▼
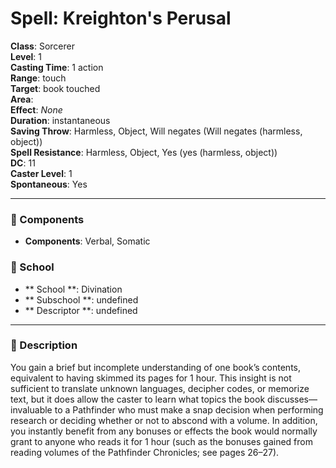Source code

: 
# Spell: Kreighton's Perusal
**Class**: Sorcerer  
**Level**: 1  
**Casting Time**: 1 action  
**Range**: touch  
**Target**: book touched  
**Area**:   
**Effect**: _None_  
**Duration**: instantaneous  
**Saving Throw**: Harmless, Object, Will negates (Will negates (harmless, object))  
**Spell Resistance**: Harmless, Object, Yes (yes (harmless, object))  
**DC**: 11  
**Caster Level**: 1  
**Spontaneous**: Yes

---

### 🔮 Components
- **Components**: Verbal, Somatic

### 🏫 School
- ** School **: Divination
- ** Subschool **: undefined
- ** Descriptor **: undefined
---

### 📜 Description
You gain a brief but incomplete understanding of one book’s contents, equivalent to having skimmed its pages for 1 hour. This insight is not sufficient to translate unknown languages, decipher codes, or memorize text, but it does allow the caster to learn what topics the book discusses—invaluable to a Pathfinder who must make a snap decision when performing research or deciding whether or not to abscond with a volume. In addition, you instantly benefit from any bonuses or effects the book would normally grant to anyone who reads it for 1 hour (such as the bonuses gained from reading volumes of the Pathfinder Chronicles; see pages 26–27).
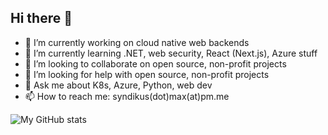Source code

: ## Hi there 👋

- 🔭 I’m currently working on cloud native web backends
- 🌱 I’m currently learning .NET, web security, React (Next.js), Azure stuff
- 👯 I’m looking to collaborate on open source, non-profit projects
- 🤔 I’m looking for help with open source, non-profit projects
- 💬 Ask me about K8s, Azure, Python, web dev
- 📫 How to reach me: syndikus(dot)max(at)pm.me

![My GitHub stats](https://github-readme-stats.vercel.app/api?username=MaxHoefl&show_icons=true&theme=dark)
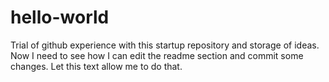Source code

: # hello-world
Trial of github experience with this startup repository and storage of ideas.
Now I need to see how I can edit the readme section and commit some changes. Let this text allow me to do that.
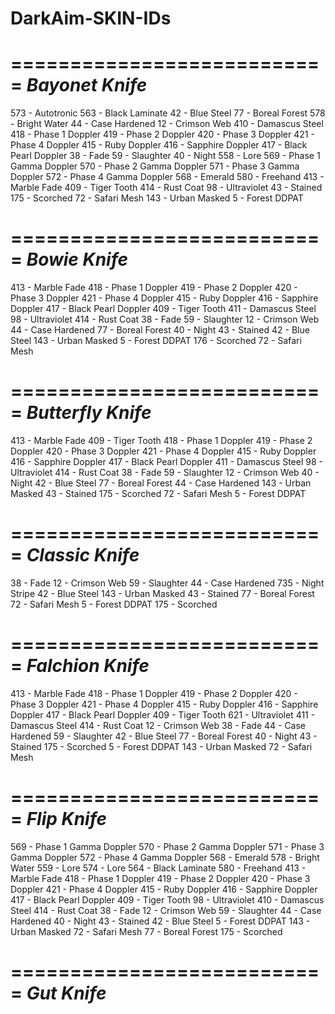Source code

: # DarkAim-SKIN-IDs
===========================
      *Bayonet Knife*
===========================
573 - Autotronic
563 - Black Laminate
42  - Blue Steel
77  - Boreal Forest
578 - Bright Water
44  - Case Hardened
12  - Crimson Web
410 - Damascus Steel
418 - Phase 1 Doppler
419 - Phase 2 Doppler
420 - Phase 3 Doppler
421 - Phase 4 Doppler
415 - Ruby Doppler
416 - Sapphire Doppler
417 - Black Pearl Doppler
38  - Fade
59  - Slaughter
40  - Night
558 - Lore
569 - Phase 1 Gamma Doppler
570 - Phase 2 Gamma Doppler
571 - Phase 3 Gamma Doppler
572 - Phase 4 Gamma Doppler
568 - Emerald
580 - Freehand
413 - Marble Fade
409 - Tiger Tooth
414 - Rust Coat
98  - Ultraviolet
43  - Stained
175 - Scorched
72  - Safari Mesh
143 - Urban Masked
5   - Forest DDPAT


===========================
       *Bowie Knife*
===========================
413 - Marble Fade
418 - Phase 1 Doppler
419 - Phase 2 Doppler
420 - Phase 3 Doppler
421 - Phase 4 Doppler
415 - Ruby Doppler
416 - Sapphire Doppler
417 - Black Pearl Doppler
409 - Tiger Tooth
411 - Damascus Steel
98  - Ultraviolet
414 - Rust Coat
38  - Fade
59  - Slaughter
12  - Crimson Web
44  - Case Hardened
77  - Boreal Forest
40  - Night
43  - Stained
42  - Blue Steel
143 - Urban Masked
5   - Forest DDPAT
176 - Scorched
72  - Safari Mesh


===========================
     *Butterfly Knife*
===========================
413 - Marble Fade
409 - Tiger Tooth
418 - Phase 1 Doppler
419 - Phase 2 Doppler
420 - Phase 3 Doppler
421 - Phase 4 Doppler
415 - Ruby Doppler
416 - Sapphire Doppler
417 - Black Pearl Doppler
411 - Damascus Steel
98  - Ultraviolet
414 - Rust Coat
38  - Fade
59  - Slaughter
12  - Crimson Web
40  - Night
42  - Blue Steel
77  - Boreal Forest
44  - Case Hardened
143 - Urban Masked
43  - Stained
175 - Scorched
72  - Safari Mesh
5   - Forest DDPAT


===========================
     *Classic Knife*
===========================
38  - Fade
12  - Crimson Web
59  - Slaughter
44  - Case Hardened
735 - Night Stripe
42  - Blue Steel
143 - Urban Masked
43  - Stained
77  - Boreal Forest
72  - Safari Mesh
5   - Forest DDPAT
175 - Scorched


===========================
     *Falchion Knife*
===========================
413 - Marble Fade
418 - Phase 1 Doppler
419 - Phase 2 Doppler
420 - Phase 3 Doppler
421 - Phase 4 Doppler
415 - Ruby Doppler
416 - Sapphire Doppler
417 - Black Pearl Doppler
409 - Tiger Tooth
621 - Ultraviolet
411 - Damascus Steel
414 - Rust Coat
12  - Crimson Web
38  - Fade
44  - Case Hardened
59  - Slaughter
42  - Blue Steel
77  - Boreal Forest
40  - Night
43  - Stained
175 - Scorched
5   - Forest DDPAT
143 - Urban Masked
72  - Safari Mesh


===========================
       *Flip Knife*
===========================
569 - Phase 1 Gamma Doppler
570 - Phase 2 Gamma Doppler
571 - Phase 3 Gamma Doppler
572 - Phase 4 Gamma Doppler
568 - Emerald
578 - Bright Water
559 - Lore
574 - Lore
564 - Black Laminate
580 - Freehand
413 - Marble Fade
418 - Phase 1 Doppler
419 - Phase 2 Doppler
420 - Phase 3 Doppler
421 - Phase 4 Doppler
415 - Ruby Doppler
416 - Sapphire Doppler
417 - Black Pearl Doppler
409 - Tiger Tooth
98  - Ultraviolet
410 - Damascus Steel
414 - Rust Coat
38  - Fade
12  - Crimson Web
59  - Slaughter
44  - Case Hardened
40  - Night
43  - Stained
42  - Blue Steel
5   - Forest DDPAT
143 - Urban Masked
72  - Safari Mesh
77  - Boreal Forest
175 - Scorched


===========================
        *Gut Knife*
===========================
▲
- [Work task]: Although the material contains pictures, only the lines are to be written out, exactly as they stand.

- [Response for this exercise]:
Source code

: 
# Spell: Kreighton's Perusal
**Class**: Sorcerer  
**Level**: 1  
**Casting Time**: 1 action  
**Range**: touch  
**Target**: book touched  
**Area**:   
**Effect**: _None_  
**Duration**: instantaneous  
**Saving Throw**: Harmless, Object, Will negates (Will negates (harmless, object))  
**Spell Resistance**: Harmless, Object, Yes (yes (harmless, object))  
**DC**: 11  
**Caster Level**: 1  
**Spontaneous**: Yes

---

### 🔮 Components
- **Components**: Verbal, Somatic

### 🏫 School
- ** School **: Divination
- ** Subschool **: undefined
- ** Descriptor **: undefined
---

### 📜 Description
You gain a brief but incomplete understanding of one book’s contents, equivalent to having skimmed its pages for 1 hour. This insight is not sufficient to translate unknown languages, decipher codes, or memorize text, but it does allow the caster to learn what topics the book discusses—invaluable to a Pathfinder who must make a snap decision when performing research or deciding whether or not to abscond with a volume. In addition, you instantly benefit from any bonuses or effects the book would normally grant to anyone who reads it for 1 hour (such as the bonuses gained from reading volumes of the Pathfinder Chronicles; see pages 26–27).
Source code

: ## Hi there 👋

- 🔭 I’m currently working on cloud native web backends
- 🌱 I’m currently learning .NET, web security, React (Next.js), Azure stuff
- 👯 I’m looking to collaborate on open source, non-profit projects
- 🤔 I’m looking for help with open source, non-profit projects
- 💬 Ask me about K8s, Azure, Python, web dev
- 📫 How to reach me: syndikus(dot)max(at)pm.me

![My GitHub stats](https://github-readme-stats.vercel.app/api?username=MaxHoefl&show_icons=true&theme=dark)
Source code

: # hello-world
Trial of github experience with this startup repository and storage of ideas.
Now I need to see how I can edit the readme section and commit some changes. Let this text allow me to do that.
Source code

: # DarkAim-SKIN-IDs
===========================
      *Bayonet Knife*
===========================
573 - Autotronic
563 - Black Laminate
42  - Blue Steel
77  - Boreal Forest
578 - Bright Water
44  - Case Hardened
12  - Crimson Web
410 - Damascus Steel
418 - Phase 1 Doppler
419 - Phase 2 Doppler
420 - Phase 3 Doppler
421 - Phase 4 Doppler
415 - Ruby Doppler
416 - Sapphire Doppler
417 - Black Pearl Doppler
38  - Fade
59  - Slaughter
40  - Night
558 - Lore
569 - Phase 1 Gamma Doppler
570 - Phase 2 Gamma Doppler
571 - Phase 3 Gamma Doppler
572 - Phase 4 Gamma Doppler
568 - Emerald
580 - Freehand
413 - Marble Fade
409 - Tiger Tooth
414 - Rust Coat
98  - Ultraviolet
43  - Stained
175 - Scorched
72  - Safari Mesh
143 - Urban Masked
5   - Forest DDPAT


===========================
       *Bowie Knife*
===========================
413 - Marble Fade
418 - Phase 1 Doppler
419 - Phase 2 Doppler
420 - Phase 3 Doppler
421 - Phase 4 Doppler
415 - Ruby Doppler
416 - Sapphire Doppler
417 - Black Pearl Doppler
409 - Tiger Tooth
411 - Damascus Steel
98  - Ultraviolet
414 - Rust Coat
38  - Fade
59  - Slaughter
12  - Crimson Web
44  - Case Hardened
77  - Boreal Forest
40  - Night
43  - Stained
42  - Blue Steel
143 - Urban Masked
5   - Forest DDPAT
176 - Scorched
72  - Safari Mesh


===========================
     *Butterfly Knife*
===========================
413 - Marble Fade
409 - Tiger Tooth
418 - Phase 1 Doppler
419 - Phase 2 Doppler
420 - Phase 3 Doppler
421 - Phase 4 Doppler
415 - Ruby Doppler
416 - Sapphire Doppler
417 - Black Pearl Doppler
411 - Damascus Steel
98  - Ultraviolet
414 - Rust Coat
38  - Fade
59  - Slaughter
12  - Crimson Web
40  - Night
42  - Blue Steel
77  - Boreal Forest
44  - Case Hardened
143 - Urban Masked
43  - Stained
175 - Scorched
72  - Safari Mesh
5   - Forest DDPAT


===========================
     *Classic Knife*
===========================
38  - Fade
12  - Crimson Web
59  - Slaughter
44  - Case Hardened
735 - Night Stripe
42  - Blue Steel
143 - Urban Masked
43  - Stained
77  - Boreal Forest
72  - Safari Mesh
5   - Forest DDPAT
175 - Scorched


===========================
     *Falchion Knife*
===========================
413 - Marble Fade
418 - Phase 1 Doppler
419 - Phase 2 Doppler
420 - Phase 3 Doppler
421 - Phase 4 Doppler
415 - Ruby Doppler
416 - Sapphire Doppler
417 - Black Pearl Doppler
409 - Tiger Tooth
621 - Ultraviolet
411 - Damascus Steel
414 - Rust Coat
12  - Crimson Web
38  - Fade
44  - Case Hardened
59  - Slaughter
42  - Blue Steel
77  - Boreal Forest
40  - Night
43  - Stained
175 - Scorched
5   - Forest DDPAT
143 - Urban Masked
72  - Safari Mesh


===========================
       *Flip Knife*
===========================
569 - Phase 1 Gamma Doppler
570 - Phase 2 Gamma Doppler
571 - Phase 3 Gamma Doppler
572 - Phase 4 Gamma Doppler
568 - Emerald
578 - Bright Water
559 - Lore
574 - Lore
564 - Black Laminate
580 - Freehand
413 - Marble Fade
418 - Phase 1 Doppler
419 - Phase 2 Doppler
420 - Phase 3 Doppler
421 - Phase 4 Doppler
415 - Ruby Doppler
416 - Sapphire Doppler
417 - Black Pearl Doppler
409 - Tiger Tooth
98  - Ultraviolet
410 - Damascus Steel
414 - Rust Coat
38  - Fade
12  - Crimson Web
59  - Slaughter
44  - Case Hardened
40  - Night
43  - Stained
42  - Blue Steel
5   - Forest DDPAT
143 - Urban Masked
72  - Safari Mesh
77  - Boreal Forest
175 - Scorched


===========================
        *Gut Knife*
===========================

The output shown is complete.